Office to Monitor and Combat Trafficking in Persons
- Seal of the United States Department of State

Agency overview
- Formed: 2001; 25 years ago
- Jurisdiction: Executive branch of the United States
- Agency executive: Ambassador-at-Large;
- Parent department: U.S. Department of State
- Website: Official website

= Office to Monitor and Combat Trafficking in Persons =

USA government agency

The Office to Monitor and Combat Trafficking in Persons (J/TIP) is an agency within the United States Department of State charged with investigating and creating programs to prevent human trafficking both within the United States and internationally. The office also presents the Trafficking in Persons Report annually to Congress, concerning human trafficking in the U.S. and other nations. This report aims to raise awareness about human exploitation and trafficking, and to prevent it. The office's goals are to make the public aware, protect victims, take legal action against violators, establish necessary and just sentences for criminals, and train law enforcement individuals. The office is led by the United States Ambassador-at-Large to Monitor and Combat Trafficking in Persons.

==History==
The Office to Monitor and Combat Trafficking in Persons was established in October 2001 as a result of the passing of the Trafficking Victims Protection Act of 2000. This enabling legislation required the President to create a bureau within the State Department to specifically address human trafficking and exploitation on all levels and to take legal action against perpetrators. Additionally, this act was designed to also enforce all laws within the Thirteenth Amendment to the United States Constitution that apply.

Currently, there is a U.S. Law on Trafficking in Persons, the Trafficking Victims Protection Act (TVPA), which has been reauthorized several times, most recently in March 2013.

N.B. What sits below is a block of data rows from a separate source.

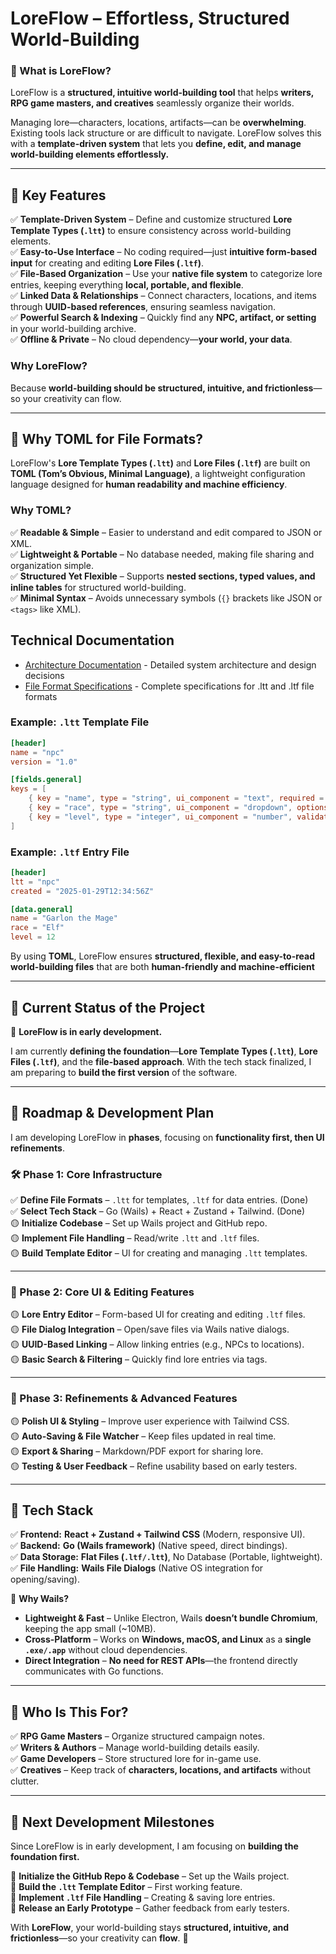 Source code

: # **LoreFlow – Effortless, Structured World-Building**  

### **🔹 What is LoreFlow?**  
LoreFlow is a **structured, intuitive world-building tool** that helps **writers, RPG game masters, and creatives** seamlessly organize their worlds.  

Managing lore—characters, locations, artifacts—can be **overwhelming**. Existing tools lack structure or are difficult to navigate. LoreFlow solves this with a **template-driven system** that lets you **define, edit, and manage world-building elements effortlessly.**  

---

## **🔹 Key Features**
✅ **Template-Driven System** – Define and customize structured **Lore Template Types (`.ltt`)** to ensure consistency across world-building elements.  
✅ **Easy-to-Use Interface** – No coding required—just **intuitive form-based input** for creating and editing **Lore Files (`.ltf`)**.  
✅ **File-Based Organization** – Use your **native file system** to categorize lore entries, keeping everything **local, portable, and flexible**.  
✅ **Linked Data & Relationships** – Connect characters, locations, and items through **UUID-based references**, ensuring seamless navigation.  
✅ **Powerful Search & Indexing** – Quickly find any **NPC, artifact, or setting** in your world-building archive.  
✅ **Offline & Private** – No cloud dependency—**your world, your data**.  

### **Why LoreFlow?**  
Because **world-building should be structured, intuitive, and frictionless**—so your creativity can flow.  

---

## **🔹 Why TOML for File Formats?**
LoreFlow's **Lore Template Types (`.ltt`)** and **Lore Files (`.ltf`)** are built on **TOML (Tom’s Obvious, Minimal Language)**, a lightweight configuration language designed for **human readability and machine efficiency**.  

### **Why TOML?**
✅ **Readable & Simple** – Easier to understand and edit compared to JSON or XML.  
✅ **Lightweight & Portable** – No database needed, making file sharing and organization simple.  
✅ **Structured Yet Flexible** – Supports **nested sections, typed values, and inline tables** for structured world-building.  
✅ **Minimal Syntax** – Avoids unnecessary symbols (`{}` brackets like JSON or `<tags>` like XML).  

## Technical Documentation

- [Architecture Documentation](docs/architecture.md) - Detailed system architecture and design decisions
- [File Format Specifications](docs/file-formats.md) - Complete specifications for .ltt and .ltf file formats


### **Example: `.ltt` Template File**
```toml
[header]
name = "npc"
version = "1.0"

[fields.general]
keys = [
    { key = "name", type = "string", ui_component = "text", required = true },
    { key = "race", type = "string", ui_component = "dropdown", options = ["Elf", "Human", "Dwarf"] },
    { key = "level", type = "integer", ui_component = "number", validation = { min = 1, max = 20 } }
]
```
### **Example: `.ltf` Entry File**
```toml
[header]
ltt = "npc"
created = "2025-01-29T12:34:56Z"

[data.general]
name = "Garlon the Mage"
race = "Elf"
level = 12
```
By using **TOML**, LoreFlow ensures **structured, flexible, and easy-to-read world-building files** that are both **human-friendly and machine-efficient**

---

## **🔹 Current Status of the Project**
📌 **LoreFlow is in early development.**  

I am currently **defining the foundation**—**Lore Template Types (`.ltt`)**, **Lore Files (`.ltf`)**, and the **file-based approach**. With the tech stack finalized, I am preparing to **build the first version** of the software.

---

## **🔹 Roadmap & Development Plan**
I am developing LoreFlow in **phases**, focusing on **functionality first, then UI refinements**.  

### **🛠 Phase 1: Core Infrastructure**
✅ **Define File Formats** – `.ltt` for templates, `.ltf` for data entries. (Done)  
✅ **Select Tech Stack** – Go (Wails) + React + Zustand + Tailwind. (Done)  
🟡 **Initialize Codebase** – Set up Wails project and GitHub repo.  
🟡 **Implement File Handling** – Read/write `.ltt` and `.ltf` files.  
🟡 **Build Template Editor** – UI for creating and managing `.ltt` templates.  

---

### **🎨 Phase 2: Core UI & Editing Features**
🟡 **Lore Entry Editor** – Form-based UI for creating and editing `.ltf` files.  
🟡 **File Dialog Integration** – Open/save files via Wails native dialogs.  
🟡 **UUID-Based Linking** – Allow linking entries (e.g., NPCs to locations).  
🟡 **Basic Search & Filtering** – Quickly find lore entries via tags.  

---

### **🚀 Phase 3: Refinements & Advanced Features**
🟡 **Polish UI & Styling** – Improve user experience with Tailwind CSS.  
🟡 **Auto-Saving & File Watcher** – Keep files updated in real time.  
🟡 **Export & Sharing** – Markdown/PDF export for sharing lore.  
🟡 **Testing & User Feedback** – Refine usability based on early testers.  

---

## **🔹 Tech Stack**
✅ **Frontend:** **React + Zustand + Tailwind CSS** (Modern, responsive UI).  
✅ **Backend:** **Go (Wails framework)** (Native speed, direct bindings).  
✅ **Data Storage:** **Flat Files (`.ltf/.ltt`)**, No Database (Portable, lightweight).  
✅ **File Handling:** **Wails File Dialogs** (Native OS integration for opening/saving).  

📌 **Why Wails?**  
- **Lightweight & Fast** – Unlike Electron, Wails **doesn’t bundle Chromium**, keeping the app small (~10MB).  
- **Cross-Platform** – Works on **Windows, macOS, and Linux** as a **single `.exe/.app`** without cloud dependencies.  
- **Direct Integration** – **No need for REST APIs**—the frontend directly communicates with Go functions.  

---

## **🔹 Who Is This For?**
✅ **RPG Game Masters** – Organize structured campaign notes.  
✅ **Writers & Authors** – Manage world-building details easily.  
✅ **Game Developers** – Store structured lore for in-game use.  
✅ **Creatives** – Keep track of **characters, locations, and artifacts** without clutter.  

---

## **🔹 Next Development Milestones**
Since LoreFlow is in early development, I am focusing on **building the foundation first.**  

🔹 **Initialize the GitHub Repo & Codebase** – Set up the Wails project.  
🔹 **Build the `.ltt` Template Editor** – First working feature.  
🔹 **Implement `.ltf` File Handling** – Creating & saving lore entries.  
🔹 **Release an Early Prototype** – Gather feedback from early testers.  

With **LoreFlow**, your world-building stays **structured, intuitive, and frictionless**—so your creativity can **flow**. 🚀   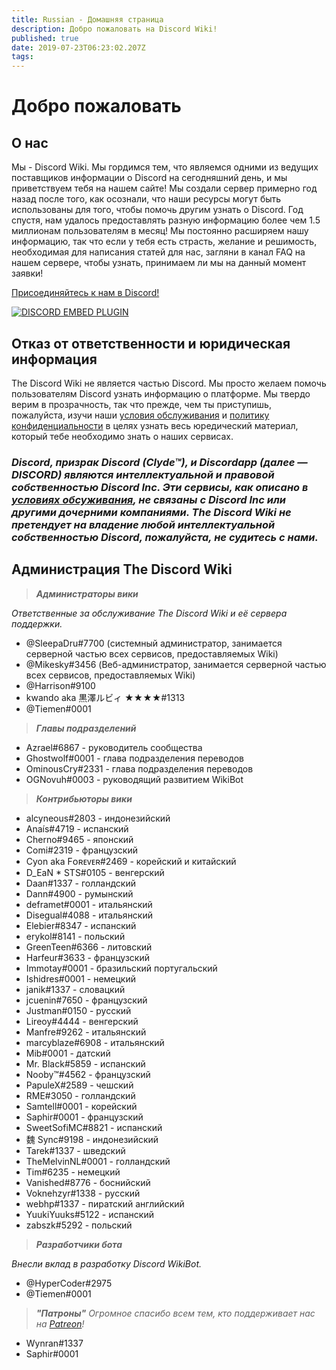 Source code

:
 ```yaml
---
title: Russian - Домашняя страница
description: Добро пожаловать на Discord Wiki!
published: true
date: 2019-07-23T06:23:02.207Z
tags: 
---
```


# Добро пожаловать
## О нас
Мы - Discord Wiki. Мы гордимся тем, что являемся одними из ведущих поставщиков информации о Discord на сегодняшний день, и мы приветствуем тебя на нашем сайте! Мы создали сервер примерно год назад после того, как осознали, что наши ресурсы могут быть использованы для того, чтобы помочь другим узнать о Discord. Год спустя, нам удалось предоставлять разную информацию более чем 1.5 миллионам пользователям в месяц! Мы постоянно расширяем нашу информацию, так что если у тебя есть страсть, желание и решимость, необходимая для написания статей для нас, загляни в канал FAQ на нашем сервере, чтобы узнать, принимаем ли мы на данный момент заявки!

[Присоединяйтесь к нам в Discord!]( https://discord.gg/ZRJ9Ghh)

<a href=" https://discord.gg/ZRJ9Ghh">![DISCORD EMBED PLUGIN](https://discordapp.com/api/guilds/367460196148183040/widget.png?style=banner2)</a>

## Отказ от ответственности и юридическая информация
The Discord Wiki не является частью Discord. Мы просто желаем помочь пользователям Discord узнать информацию о платформе. Мы твердо верим в прозрачность, так что прежде, чем ты приступишь, пожалуйста, изучи наши [условия обслуживания](/terms) и [политику конфиденциальности](/ru/privacy) в целях узнать весь юредический материал, который тебе необходимо знать о наших сервисах.

### ***Discord, призрак Discord (Clyde™), и Discordapp (далее — DISCORD) являются интеллектуальной и правовой собственностью Discord Inc. Эти сервисы, как описано в [условиях обсуживания](/terms), не связаны с Discord Inc или другими дочерними компаниями. The Discord Wiki не претендует на владение любой интеллектуальной собственностью Discord, пожалуйста, не судитесь с нами.***

## Администрация The Discord Wiki
> ***Администраторы вики***

*Ответственные за обслуживание The Discord Wiki и её сервера поддержки.*
* @SleepaDru#7700 (системный администратор, занимается серверной частью всех сервисов, предоставляемых Wiki)
* @Mikesky#3456 (Веб-администратор, занимается серверной частью всех сервисов, предоставляемых Wiki)
* @Harrison#9100
* kwando aka 黒澤ルビィ ★★★★#1313
* @Tiemen#0001

> ***Главы подразделений***

* Azrael#6867 - руководитель сообщества
* Ghostwolf#0001 - глава подразделения переводов
* OminousCry#2331 - глава подразделения переводов
* OGNovuh#0003 - руководящий развитием WikiBot 


> ***Контрибьюторы вики***

* alcyneous#2803 - индонезийский
* Anaís#4719 - испанский
* Cherno#9465 - японский
* Comi#2319 - французский
* Cyon aka Fᴏʀᴇᴠᴇʀ#2469 - корейский и китайский
* D_EaN * STS#0105 - венгерский
* Daan#1337 - голландский
* Dann#4900 - румынский
* deframet#0001 - итальянский
* Disegual#4088 - итальянский
* Elebier#8347 - испанский
* erykol#8141 - польский
* GreenTeen#6366 - литовский
* Harfeur#3633 - французский
* Immotay#0001 - бразильский португальский
* Ishidres#0001 - немецкий
* janik#1337 - словацкий
* jcuenin#7650 - французский
* Justman#0150 - русский
* Lireoy#4444 - венгерский
* Manfre#9262 - итальянский
* marcyblaze#6908 - итальянский
* Mib#0001 - датский
* Mr. Black#5859 - испанский
* Nooby™#4562 - французский
* PapuleX#2589 - чешский
* RME#3050 - голландский
* Samtell#0001 - корейский
* Saphir#0001 - французский
* SweetSofiMC#8821 - испанский
* 魏 Sync#9198 - индонезийский
* Tarek#1337 - шведский
* TheMelvinNL#0001 - голландский
* Tim#6235 - немецкий
* Vanished#8776 - боснийский
* Voknehzyr#1338 - русский
* webhp#1337 - пиратский английский
* YuukiYuuks#5122 - испанский
* zabszk#5292 - польский

> ***Разработчики бота***

*Внесли вклад в разработку Discord WikiBot.*
* @HyperCoder#2975
* @Tiemen#0001

> ***"Патроны"***
*Огромное спасибо всем тем, кто поддерживает нас на [Patreon](https://www.patreon.com/TheDiscordWiki)!*

* Wynran#1337
* Saphir#0001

==Trafficking in Persons Report==

The Office to Monitor and Combat Trafficking in Persons monitors human trafficking and prosecutes perpetrators. It divides nations into tiers based on their compliance with standards outlined in the TVPA.

==Officials==

===Directors===
- Ambassador Nancy Ely-Raphel (2001–2002)
- Ambassador-at-Large John R. Miller (2002–2006)
- Ambassador-at-Large Mark P. Lagon (2007–2009)
- Ambassador-at-Large Luis CdeBaca (2009–2014)
- Ambassador-at-Large Susan P. Coppedge (2015–2017)
- Ambassador-at-Large John Cotton Richmond (2018–2021)
- Ambassador-at-Large Cindy Dyer (2023–2025)

===Deputy directors===
- Laura Lederer (2001–2002)
- JoAnn Schneider (2002–2005)
- Paula Goode (2005–2008)
- Nan Kennelly (2008– )
- Alison Keihl Friedman (2011–2017)

==Reporting trafficking in the US==
Individuals may call the National Human Trafficking Resource Center (1-888-373-7888) to report a potential case of human trafficking; to connect with local anti-trafficking services; or to request training and technical assistance, general information, or specific anti-trafficking resources. The hotline is funded by the Department of Health and Human Services, but is operated by Polaris Project, a non-governmental organization. Victims can call for help, even if they are undocumented. Victims are commonly trafficked internationally as well as within their own countries.